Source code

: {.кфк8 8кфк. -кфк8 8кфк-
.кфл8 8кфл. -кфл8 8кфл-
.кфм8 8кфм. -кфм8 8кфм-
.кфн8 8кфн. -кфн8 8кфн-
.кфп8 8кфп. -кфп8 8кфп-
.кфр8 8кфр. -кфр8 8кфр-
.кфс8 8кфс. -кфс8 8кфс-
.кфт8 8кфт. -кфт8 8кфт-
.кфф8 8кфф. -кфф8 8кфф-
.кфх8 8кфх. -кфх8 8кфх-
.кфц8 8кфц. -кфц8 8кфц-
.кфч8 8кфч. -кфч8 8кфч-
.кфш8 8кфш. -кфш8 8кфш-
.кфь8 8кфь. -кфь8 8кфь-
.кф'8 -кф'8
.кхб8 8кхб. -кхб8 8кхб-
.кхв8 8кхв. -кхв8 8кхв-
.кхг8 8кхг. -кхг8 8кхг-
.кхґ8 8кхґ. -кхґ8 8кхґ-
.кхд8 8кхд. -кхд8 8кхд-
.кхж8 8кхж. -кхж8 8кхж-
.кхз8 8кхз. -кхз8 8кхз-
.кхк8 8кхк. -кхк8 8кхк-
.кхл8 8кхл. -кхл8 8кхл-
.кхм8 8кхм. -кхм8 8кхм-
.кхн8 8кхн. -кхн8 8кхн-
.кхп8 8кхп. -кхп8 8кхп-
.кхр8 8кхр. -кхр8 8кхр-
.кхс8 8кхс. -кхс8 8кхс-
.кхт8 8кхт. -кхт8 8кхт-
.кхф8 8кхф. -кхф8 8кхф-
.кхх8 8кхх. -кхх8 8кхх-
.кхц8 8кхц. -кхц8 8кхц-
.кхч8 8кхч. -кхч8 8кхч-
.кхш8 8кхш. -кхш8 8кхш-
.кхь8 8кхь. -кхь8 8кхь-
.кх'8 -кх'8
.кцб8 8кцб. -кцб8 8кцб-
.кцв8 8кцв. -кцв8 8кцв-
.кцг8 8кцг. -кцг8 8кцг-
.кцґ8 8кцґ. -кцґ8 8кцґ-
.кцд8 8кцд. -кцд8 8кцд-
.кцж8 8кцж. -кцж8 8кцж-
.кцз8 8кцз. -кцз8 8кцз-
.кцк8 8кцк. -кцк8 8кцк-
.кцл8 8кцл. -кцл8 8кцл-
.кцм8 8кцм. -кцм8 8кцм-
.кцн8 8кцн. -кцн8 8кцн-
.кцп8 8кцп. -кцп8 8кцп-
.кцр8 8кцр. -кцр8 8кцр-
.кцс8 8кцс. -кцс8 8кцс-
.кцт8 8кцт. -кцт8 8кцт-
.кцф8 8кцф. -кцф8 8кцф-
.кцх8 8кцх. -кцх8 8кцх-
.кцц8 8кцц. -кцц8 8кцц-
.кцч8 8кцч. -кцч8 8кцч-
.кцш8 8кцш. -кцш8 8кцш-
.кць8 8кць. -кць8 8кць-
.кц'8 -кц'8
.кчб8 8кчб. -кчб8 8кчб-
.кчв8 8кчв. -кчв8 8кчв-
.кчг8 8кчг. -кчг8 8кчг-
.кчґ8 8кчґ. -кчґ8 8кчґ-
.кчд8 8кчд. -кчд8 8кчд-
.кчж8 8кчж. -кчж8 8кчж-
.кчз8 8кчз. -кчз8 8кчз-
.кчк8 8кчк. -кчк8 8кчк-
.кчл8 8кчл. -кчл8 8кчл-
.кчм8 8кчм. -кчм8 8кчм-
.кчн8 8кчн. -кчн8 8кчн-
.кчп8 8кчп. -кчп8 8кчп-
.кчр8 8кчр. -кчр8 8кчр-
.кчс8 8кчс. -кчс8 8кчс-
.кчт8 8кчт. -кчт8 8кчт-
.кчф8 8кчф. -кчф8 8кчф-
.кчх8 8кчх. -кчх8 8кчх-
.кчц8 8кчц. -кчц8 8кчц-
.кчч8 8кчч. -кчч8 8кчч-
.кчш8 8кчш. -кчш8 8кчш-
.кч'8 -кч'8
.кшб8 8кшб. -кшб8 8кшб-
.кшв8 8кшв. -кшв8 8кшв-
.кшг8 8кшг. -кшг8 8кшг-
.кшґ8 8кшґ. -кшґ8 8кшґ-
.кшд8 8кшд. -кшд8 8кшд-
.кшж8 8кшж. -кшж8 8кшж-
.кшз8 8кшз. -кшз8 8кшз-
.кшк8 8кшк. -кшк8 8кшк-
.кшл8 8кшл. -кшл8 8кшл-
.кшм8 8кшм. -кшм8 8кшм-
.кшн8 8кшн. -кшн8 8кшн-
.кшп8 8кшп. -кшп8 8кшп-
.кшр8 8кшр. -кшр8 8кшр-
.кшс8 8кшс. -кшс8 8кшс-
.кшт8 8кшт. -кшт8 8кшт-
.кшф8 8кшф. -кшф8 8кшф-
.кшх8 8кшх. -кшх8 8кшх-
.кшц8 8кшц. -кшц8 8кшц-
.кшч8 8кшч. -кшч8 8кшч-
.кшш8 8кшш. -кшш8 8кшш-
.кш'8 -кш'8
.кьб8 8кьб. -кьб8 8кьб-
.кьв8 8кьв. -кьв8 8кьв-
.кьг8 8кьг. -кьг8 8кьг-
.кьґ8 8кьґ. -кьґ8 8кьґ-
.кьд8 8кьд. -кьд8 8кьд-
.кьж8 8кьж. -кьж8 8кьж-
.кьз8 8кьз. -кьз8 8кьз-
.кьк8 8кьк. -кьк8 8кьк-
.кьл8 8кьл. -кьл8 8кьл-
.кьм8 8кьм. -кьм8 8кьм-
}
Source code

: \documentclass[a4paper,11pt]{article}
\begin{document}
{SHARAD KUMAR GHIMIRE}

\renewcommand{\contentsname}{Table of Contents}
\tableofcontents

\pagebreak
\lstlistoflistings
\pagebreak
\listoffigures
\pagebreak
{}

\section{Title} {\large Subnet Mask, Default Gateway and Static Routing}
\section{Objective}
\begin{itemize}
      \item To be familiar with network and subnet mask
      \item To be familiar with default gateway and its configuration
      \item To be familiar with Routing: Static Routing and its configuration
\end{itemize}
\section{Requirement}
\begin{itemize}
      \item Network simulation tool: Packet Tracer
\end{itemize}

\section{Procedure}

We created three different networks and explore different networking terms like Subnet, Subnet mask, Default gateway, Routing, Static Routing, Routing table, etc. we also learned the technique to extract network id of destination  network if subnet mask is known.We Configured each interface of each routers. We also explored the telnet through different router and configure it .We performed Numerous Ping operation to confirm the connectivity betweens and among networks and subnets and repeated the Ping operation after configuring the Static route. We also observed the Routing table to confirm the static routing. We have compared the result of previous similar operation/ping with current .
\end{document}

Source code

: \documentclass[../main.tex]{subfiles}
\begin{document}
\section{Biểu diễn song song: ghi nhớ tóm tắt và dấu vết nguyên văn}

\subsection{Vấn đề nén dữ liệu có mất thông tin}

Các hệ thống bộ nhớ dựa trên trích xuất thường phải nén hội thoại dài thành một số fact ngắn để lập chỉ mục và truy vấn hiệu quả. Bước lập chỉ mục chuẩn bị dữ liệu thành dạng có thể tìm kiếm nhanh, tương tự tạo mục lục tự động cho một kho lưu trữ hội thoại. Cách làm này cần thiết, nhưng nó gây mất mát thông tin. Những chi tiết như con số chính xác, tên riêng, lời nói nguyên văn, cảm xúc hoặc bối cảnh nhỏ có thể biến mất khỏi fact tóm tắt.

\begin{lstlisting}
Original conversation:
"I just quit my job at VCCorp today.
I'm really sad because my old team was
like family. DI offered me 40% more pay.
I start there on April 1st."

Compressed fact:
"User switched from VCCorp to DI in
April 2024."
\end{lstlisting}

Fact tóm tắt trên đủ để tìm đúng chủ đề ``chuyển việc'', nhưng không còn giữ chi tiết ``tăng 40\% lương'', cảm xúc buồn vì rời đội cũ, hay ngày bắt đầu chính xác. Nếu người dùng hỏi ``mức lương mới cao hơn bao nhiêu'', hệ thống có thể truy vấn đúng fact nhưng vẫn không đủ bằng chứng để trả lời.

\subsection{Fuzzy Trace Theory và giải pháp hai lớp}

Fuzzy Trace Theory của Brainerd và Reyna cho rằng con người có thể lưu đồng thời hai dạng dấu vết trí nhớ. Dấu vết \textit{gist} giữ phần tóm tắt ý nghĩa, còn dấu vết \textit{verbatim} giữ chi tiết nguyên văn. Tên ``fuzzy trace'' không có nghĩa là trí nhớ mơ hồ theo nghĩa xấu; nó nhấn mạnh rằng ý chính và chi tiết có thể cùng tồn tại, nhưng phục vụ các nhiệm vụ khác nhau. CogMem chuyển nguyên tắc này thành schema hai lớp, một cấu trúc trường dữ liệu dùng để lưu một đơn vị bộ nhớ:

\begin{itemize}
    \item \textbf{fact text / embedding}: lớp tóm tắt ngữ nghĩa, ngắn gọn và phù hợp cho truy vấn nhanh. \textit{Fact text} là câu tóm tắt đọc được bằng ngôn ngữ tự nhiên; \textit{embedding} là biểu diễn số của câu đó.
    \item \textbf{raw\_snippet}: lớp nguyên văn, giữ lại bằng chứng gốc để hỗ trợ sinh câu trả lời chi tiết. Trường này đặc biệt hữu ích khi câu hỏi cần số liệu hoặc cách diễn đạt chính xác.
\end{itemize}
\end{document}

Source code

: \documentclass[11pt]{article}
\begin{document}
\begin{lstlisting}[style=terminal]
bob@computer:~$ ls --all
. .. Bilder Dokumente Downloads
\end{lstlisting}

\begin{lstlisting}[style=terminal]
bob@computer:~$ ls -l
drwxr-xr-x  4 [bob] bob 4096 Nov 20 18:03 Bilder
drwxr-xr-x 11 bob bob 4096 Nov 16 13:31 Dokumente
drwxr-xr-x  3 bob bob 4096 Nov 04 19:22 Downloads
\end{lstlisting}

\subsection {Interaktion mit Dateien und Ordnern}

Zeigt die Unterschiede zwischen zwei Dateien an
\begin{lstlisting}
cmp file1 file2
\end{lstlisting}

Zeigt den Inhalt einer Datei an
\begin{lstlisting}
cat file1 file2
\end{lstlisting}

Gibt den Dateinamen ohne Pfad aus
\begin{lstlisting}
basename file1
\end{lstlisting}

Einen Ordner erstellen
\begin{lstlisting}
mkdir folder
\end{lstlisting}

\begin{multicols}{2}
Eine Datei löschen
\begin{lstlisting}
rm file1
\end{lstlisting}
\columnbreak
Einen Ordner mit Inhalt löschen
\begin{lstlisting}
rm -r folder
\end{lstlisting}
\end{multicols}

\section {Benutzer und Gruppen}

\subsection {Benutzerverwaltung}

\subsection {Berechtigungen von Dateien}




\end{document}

■ ■ ■

Work order → Look through the records and count each line that holds "Inhalt". Write only the total.

Final answer → 2